- **Assignment**: Copy the lines below, word for word, from the first through the line containing "- For accounts". Leave the pictures out.

(Items listed in a dataset)
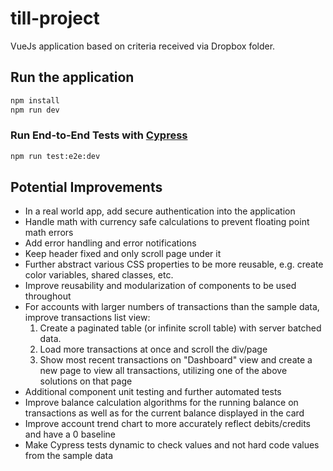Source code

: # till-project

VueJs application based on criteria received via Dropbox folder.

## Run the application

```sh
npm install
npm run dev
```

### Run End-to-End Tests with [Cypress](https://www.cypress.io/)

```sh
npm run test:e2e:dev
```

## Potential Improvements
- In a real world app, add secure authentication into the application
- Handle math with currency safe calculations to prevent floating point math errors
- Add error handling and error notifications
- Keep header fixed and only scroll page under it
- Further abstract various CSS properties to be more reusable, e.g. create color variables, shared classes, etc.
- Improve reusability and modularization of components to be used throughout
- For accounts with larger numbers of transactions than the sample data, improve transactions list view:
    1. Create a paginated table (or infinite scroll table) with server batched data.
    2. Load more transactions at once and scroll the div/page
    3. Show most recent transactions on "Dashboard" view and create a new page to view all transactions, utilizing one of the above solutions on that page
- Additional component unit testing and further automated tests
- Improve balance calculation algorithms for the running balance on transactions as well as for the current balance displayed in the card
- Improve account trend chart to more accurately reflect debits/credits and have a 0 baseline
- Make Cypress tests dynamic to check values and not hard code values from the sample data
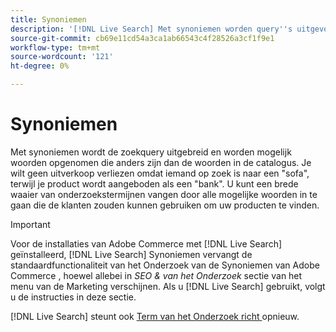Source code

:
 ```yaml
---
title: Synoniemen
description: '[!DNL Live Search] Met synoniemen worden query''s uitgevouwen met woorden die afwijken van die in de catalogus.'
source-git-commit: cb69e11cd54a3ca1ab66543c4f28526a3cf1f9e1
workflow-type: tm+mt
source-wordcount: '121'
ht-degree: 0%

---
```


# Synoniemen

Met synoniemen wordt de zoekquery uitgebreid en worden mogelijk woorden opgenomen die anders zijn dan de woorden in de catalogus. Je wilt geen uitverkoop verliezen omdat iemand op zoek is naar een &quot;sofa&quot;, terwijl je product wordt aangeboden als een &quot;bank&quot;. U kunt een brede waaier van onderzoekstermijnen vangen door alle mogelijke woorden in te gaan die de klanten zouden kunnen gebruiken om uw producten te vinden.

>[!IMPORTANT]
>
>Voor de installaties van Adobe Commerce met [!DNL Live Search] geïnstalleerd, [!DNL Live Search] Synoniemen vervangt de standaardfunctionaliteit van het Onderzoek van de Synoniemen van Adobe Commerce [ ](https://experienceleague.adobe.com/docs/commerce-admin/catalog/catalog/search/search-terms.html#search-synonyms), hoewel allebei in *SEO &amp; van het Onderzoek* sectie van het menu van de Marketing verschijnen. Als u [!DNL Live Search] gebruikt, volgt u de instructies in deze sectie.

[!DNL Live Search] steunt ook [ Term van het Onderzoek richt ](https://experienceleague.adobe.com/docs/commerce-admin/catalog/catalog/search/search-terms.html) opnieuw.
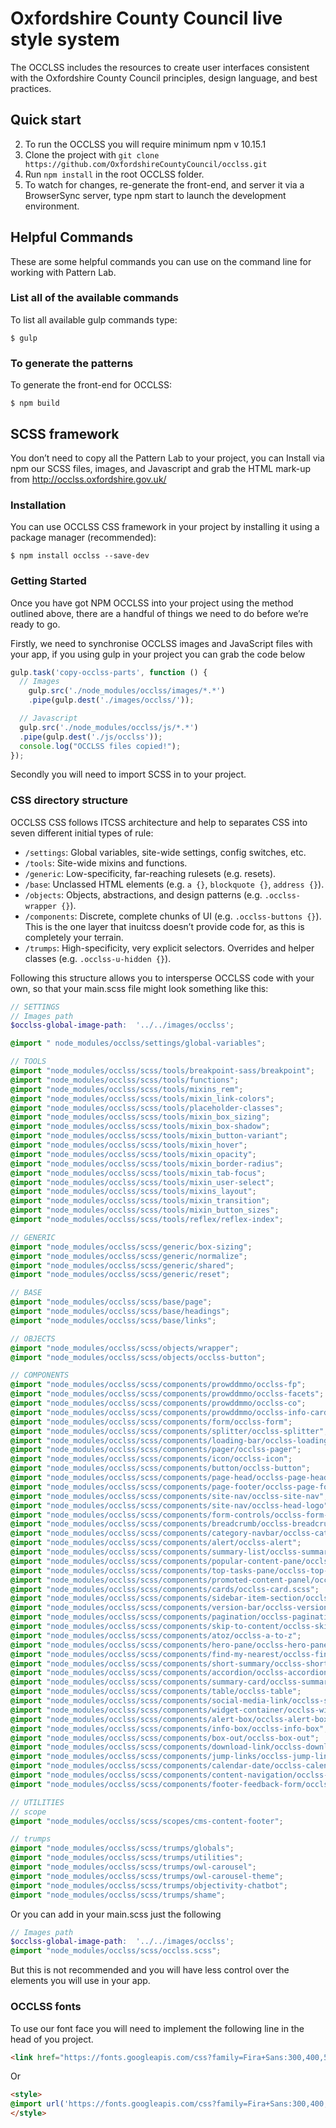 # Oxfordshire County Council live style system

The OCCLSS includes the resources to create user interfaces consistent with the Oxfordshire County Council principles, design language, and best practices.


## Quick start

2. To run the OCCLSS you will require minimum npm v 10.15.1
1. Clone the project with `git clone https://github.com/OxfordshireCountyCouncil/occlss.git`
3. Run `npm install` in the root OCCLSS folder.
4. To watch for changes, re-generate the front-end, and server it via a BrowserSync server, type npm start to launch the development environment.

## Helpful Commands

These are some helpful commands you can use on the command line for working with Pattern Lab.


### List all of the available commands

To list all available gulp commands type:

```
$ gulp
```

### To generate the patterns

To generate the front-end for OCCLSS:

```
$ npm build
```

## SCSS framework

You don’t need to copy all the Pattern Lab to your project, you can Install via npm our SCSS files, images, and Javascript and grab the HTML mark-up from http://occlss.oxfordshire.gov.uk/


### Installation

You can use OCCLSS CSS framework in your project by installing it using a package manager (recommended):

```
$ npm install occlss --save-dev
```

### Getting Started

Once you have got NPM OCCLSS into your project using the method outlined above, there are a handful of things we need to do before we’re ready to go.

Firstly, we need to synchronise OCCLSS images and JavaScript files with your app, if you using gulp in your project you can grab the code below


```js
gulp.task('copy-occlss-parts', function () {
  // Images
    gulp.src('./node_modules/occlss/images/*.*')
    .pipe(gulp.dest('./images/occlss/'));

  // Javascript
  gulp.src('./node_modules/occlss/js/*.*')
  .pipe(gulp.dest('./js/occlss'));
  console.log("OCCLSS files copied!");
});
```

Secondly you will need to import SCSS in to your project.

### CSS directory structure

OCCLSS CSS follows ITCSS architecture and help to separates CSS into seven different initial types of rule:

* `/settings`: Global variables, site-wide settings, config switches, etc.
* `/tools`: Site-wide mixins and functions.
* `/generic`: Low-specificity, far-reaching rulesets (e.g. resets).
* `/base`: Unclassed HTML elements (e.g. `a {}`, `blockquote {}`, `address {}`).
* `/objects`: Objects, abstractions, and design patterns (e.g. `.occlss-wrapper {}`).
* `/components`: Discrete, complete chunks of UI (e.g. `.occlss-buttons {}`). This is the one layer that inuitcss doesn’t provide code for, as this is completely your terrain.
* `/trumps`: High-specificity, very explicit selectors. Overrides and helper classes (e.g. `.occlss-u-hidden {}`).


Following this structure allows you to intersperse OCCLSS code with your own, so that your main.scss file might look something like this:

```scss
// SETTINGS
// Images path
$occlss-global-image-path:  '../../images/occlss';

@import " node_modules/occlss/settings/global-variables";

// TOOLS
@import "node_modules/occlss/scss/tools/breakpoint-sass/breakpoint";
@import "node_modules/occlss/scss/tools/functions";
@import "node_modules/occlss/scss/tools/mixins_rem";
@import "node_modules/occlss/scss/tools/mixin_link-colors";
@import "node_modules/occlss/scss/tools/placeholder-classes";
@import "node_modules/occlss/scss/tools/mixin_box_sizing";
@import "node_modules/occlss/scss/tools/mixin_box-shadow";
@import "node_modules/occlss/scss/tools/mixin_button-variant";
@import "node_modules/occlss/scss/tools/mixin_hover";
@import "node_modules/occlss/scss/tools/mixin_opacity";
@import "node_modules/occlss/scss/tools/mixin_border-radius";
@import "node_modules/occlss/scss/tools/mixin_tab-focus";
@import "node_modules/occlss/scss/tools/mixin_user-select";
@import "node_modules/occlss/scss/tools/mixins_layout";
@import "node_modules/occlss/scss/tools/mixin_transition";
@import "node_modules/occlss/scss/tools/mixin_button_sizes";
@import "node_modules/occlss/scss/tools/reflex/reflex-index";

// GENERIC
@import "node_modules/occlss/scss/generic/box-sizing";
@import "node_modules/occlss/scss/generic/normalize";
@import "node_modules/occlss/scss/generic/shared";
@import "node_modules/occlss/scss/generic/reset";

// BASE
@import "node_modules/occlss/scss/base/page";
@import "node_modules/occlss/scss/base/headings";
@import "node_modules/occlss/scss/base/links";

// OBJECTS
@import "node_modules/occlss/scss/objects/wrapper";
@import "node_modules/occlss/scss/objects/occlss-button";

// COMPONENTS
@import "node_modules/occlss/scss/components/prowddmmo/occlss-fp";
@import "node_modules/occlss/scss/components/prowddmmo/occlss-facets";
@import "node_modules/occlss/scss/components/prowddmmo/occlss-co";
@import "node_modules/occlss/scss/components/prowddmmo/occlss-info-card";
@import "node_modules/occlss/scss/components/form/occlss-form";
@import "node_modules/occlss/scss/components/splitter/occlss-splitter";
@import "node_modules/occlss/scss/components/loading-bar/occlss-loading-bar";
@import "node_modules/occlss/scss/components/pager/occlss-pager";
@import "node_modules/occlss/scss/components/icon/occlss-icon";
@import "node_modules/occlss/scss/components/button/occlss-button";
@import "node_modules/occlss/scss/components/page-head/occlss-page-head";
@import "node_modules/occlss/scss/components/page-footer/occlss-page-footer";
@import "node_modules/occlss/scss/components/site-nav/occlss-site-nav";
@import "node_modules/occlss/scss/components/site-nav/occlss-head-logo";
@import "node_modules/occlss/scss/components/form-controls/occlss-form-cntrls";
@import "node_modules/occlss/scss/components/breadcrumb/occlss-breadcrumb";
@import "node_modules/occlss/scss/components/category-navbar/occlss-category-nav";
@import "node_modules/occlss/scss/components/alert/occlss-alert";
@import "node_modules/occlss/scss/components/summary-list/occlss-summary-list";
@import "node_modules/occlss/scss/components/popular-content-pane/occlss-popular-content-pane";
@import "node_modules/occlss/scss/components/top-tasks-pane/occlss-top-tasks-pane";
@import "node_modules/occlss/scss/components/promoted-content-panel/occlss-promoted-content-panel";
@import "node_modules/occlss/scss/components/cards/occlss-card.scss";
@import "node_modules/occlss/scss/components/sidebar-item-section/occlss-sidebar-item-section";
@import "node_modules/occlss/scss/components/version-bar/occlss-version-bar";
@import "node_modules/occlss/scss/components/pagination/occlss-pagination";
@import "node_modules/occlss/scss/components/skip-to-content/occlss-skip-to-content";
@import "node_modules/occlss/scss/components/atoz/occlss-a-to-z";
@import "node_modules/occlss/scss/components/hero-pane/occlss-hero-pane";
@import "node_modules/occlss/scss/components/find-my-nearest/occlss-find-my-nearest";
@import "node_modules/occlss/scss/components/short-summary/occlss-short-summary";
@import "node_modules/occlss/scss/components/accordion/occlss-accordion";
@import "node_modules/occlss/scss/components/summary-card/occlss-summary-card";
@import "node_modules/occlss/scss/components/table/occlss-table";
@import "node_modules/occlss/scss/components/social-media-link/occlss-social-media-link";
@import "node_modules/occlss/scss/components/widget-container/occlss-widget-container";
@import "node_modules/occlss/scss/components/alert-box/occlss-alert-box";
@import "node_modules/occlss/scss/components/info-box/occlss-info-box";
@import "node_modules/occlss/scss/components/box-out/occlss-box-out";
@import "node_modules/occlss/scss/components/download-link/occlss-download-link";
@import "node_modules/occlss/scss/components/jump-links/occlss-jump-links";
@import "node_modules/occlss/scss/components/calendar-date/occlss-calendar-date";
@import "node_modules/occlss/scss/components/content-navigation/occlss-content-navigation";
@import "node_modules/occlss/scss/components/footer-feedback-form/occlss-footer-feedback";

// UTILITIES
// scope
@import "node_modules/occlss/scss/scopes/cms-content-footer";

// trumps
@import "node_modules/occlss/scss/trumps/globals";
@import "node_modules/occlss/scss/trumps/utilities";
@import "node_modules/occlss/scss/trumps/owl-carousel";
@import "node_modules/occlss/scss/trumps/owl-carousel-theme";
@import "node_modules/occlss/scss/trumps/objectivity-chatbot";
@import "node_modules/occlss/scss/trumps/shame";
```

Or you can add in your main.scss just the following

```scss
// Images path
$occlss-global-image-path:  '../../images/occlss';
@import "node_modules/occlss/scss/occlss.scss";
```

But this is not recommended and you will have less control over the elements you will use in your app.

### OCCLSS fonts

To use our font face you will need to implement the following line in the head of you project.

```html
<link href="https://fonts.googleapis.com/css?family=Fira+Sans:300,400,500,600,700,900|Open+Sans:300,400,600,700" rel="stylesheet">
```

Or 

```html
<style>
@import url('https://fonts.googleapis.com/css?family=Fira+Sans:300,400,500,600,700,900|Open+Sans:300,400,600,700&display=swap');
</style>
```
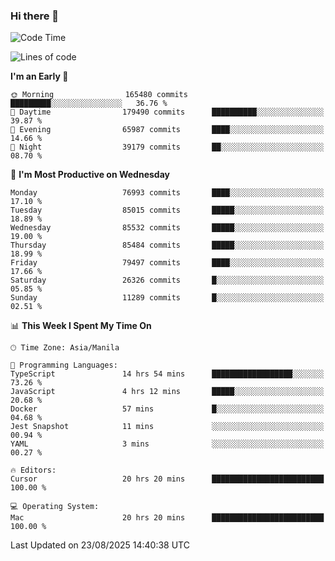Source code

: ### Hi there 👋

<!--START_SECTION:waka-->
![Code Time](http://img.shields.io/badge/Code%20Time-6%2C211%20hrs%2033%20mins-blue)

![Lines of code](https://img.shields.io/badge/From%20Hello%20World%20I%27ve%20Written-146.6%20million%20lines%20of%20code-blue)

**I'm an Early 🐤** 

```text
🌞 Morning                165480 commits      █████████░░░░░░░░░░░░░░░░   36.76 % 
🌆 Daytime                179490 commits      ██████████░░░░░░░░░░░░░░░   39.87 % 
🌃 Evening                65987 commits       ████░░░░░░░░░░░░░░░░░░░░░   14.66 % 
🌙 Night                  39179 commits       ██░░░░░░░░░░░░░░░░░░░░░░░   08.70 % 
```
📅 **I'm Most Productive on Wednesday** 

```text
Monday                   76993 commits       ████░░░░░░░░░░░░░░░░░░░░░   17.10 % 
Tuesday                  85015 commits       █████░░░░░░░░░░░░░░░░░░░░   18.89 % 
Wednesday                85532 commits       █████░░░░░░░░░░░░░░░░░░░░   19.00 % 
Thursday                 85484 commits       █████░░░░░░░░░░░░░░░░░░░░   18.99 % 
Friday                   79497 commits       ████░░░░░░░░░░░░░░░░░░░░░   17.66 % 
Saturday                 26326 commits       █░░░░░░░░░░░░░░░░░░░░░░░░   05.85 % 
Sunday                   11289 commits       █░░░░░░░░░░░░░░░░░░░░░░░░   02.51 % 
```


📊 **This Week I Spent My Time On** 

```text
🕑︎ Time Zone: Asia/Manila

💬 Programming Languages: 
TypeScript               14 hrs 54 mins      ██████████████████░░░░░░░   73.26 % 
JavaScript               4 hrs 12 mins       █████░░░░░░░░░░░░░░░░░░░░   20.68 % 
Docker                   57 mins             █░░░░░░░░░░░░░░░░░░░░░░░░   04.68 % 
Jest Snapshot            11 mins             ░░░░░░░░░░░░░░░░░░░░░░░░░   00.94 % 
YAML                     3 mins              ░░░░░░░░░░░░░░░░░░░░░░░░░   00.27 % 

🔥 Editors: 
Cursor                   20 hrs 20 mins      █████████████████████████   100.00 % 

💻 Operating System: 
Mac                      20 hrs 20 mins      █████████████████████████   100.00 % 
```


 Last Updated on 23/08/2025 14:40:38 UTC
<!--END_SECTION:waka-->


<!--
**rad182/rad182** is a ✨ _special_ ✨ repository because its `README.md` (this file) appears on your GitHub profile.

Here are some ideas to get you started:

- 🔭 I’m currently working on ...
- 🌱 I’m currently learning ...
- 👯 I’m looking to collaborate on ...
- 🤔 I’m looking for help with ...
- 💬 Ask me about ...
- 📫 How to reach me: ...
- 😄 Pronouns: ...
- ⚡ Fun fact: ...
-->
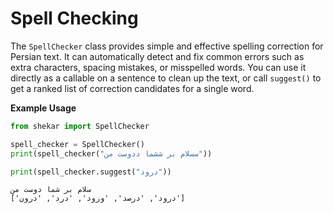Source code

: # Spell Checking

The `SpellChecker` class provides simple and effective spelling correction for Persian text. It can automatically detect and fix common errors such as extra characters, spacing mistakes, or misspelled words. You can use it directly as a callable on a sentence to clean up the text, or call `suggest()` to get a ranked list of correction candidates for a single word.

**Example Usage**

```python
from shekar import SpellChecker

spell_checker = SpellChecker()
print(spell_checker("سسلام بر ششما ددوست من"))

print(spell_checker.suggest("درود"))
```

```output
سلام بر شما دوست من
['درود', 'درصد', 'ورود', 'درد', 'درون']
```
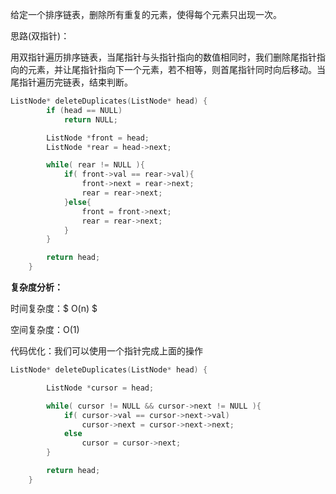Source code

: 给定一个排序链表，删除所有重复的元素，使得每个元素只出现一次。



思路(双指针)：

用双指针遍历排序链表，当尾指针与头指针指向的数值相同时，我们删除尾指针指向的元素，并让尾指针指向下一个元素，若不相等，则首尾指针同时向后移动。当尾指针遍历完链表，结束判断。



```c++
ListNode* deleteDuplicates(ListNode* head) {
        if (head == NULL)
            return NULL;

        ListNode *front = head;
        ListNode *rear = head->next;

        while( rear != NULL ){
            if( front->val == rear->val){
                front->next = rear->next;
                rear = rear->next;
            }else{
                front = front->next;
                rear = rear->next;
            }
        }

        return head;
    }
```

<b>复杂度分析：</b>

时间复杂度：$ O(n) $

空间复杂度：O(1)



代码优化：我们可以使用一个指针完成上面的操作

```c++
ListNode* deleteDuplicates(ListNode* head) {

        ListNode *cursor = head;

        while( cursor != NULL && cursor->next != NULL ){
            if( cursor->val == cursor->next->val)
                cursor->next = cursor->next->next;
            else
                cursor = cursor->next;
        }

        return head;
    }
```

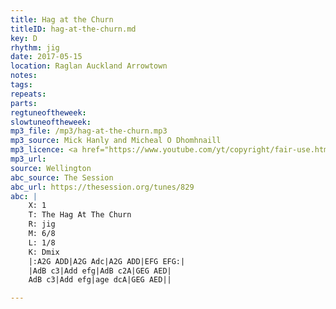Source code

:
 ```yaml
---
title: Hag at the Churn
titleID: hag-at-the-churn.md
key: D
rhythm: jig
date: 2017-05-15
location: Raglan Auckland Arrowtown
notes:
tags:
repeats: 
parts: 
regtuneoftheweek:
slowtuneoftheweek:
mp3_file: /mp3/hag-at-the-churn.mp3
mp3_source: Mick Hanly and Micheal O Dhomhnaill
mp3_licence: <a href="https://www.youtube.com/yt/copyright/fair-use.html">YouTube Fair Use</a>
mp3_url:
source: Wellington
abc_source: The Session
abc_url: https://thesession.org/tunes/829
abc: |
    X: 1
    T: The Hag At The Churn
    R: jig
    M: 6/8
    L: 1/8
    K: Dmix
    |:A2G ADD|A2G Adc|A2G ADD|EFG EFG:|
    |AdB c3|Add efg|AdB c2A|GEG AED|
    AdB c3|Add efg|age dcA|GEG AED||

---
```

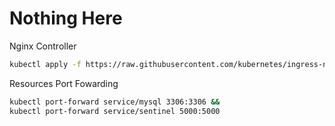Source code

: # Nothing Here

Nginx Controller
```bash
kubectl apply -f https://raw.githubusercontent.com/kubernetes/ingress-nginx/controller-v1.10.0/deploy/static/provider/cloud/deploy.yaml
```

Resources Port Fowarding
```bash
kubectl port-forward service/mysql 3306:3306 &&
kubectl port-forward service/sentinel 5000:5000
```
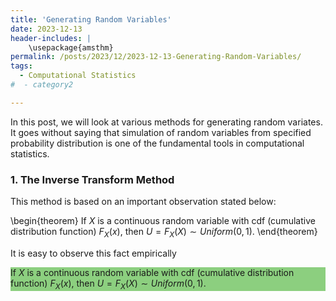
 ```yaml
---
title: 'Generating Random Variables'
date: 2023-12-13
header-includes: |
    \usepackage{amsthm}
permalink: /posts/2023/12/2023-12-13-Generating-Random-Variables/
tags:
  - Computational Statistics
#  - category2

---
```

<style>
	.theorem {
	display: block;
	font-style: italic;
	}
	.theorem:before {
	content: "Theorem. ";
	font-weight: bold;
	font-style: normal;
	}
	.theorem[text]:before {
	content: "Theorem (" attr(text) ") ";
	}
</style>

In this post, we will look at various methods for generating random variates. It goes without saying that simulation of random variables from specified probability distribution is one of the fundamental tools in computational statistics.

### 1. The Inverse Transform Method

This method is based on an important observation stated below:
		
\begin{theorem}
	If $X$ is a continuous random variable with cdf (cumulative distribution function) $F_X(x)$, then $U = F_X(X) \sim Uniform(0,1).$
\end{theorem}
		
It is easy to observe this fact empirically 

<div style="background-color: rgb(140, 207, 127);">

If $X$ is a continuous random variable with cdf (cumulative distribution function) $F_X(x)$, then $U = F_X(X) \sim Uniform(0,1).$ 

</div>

- **Completed task**:
Source code

: # till-project

VueJs application based on criteria received via Dropbox folder.

## Run the application

```sh
npm install
npm run dev
```

### Run End-to-End Tests with [Cypress](https://www.cypress.io/)

```sh
npm run test:e2e:dev
```

## Potential Improvements
- In a real world app, add secure authentication into the application
- Handle math with currency safe calculations to prevent floating point math errors
- Add error handling and error notifications
- Keep header fixed and only scroll page under it
- Further abstract various CSS properties to be more reusable, e.g. create color variables, shared classes, etc.
- Improve reusability and modularization of components to be used throughout
- For accounts with larger numbers of transactions than the sample data, improve transactions list view:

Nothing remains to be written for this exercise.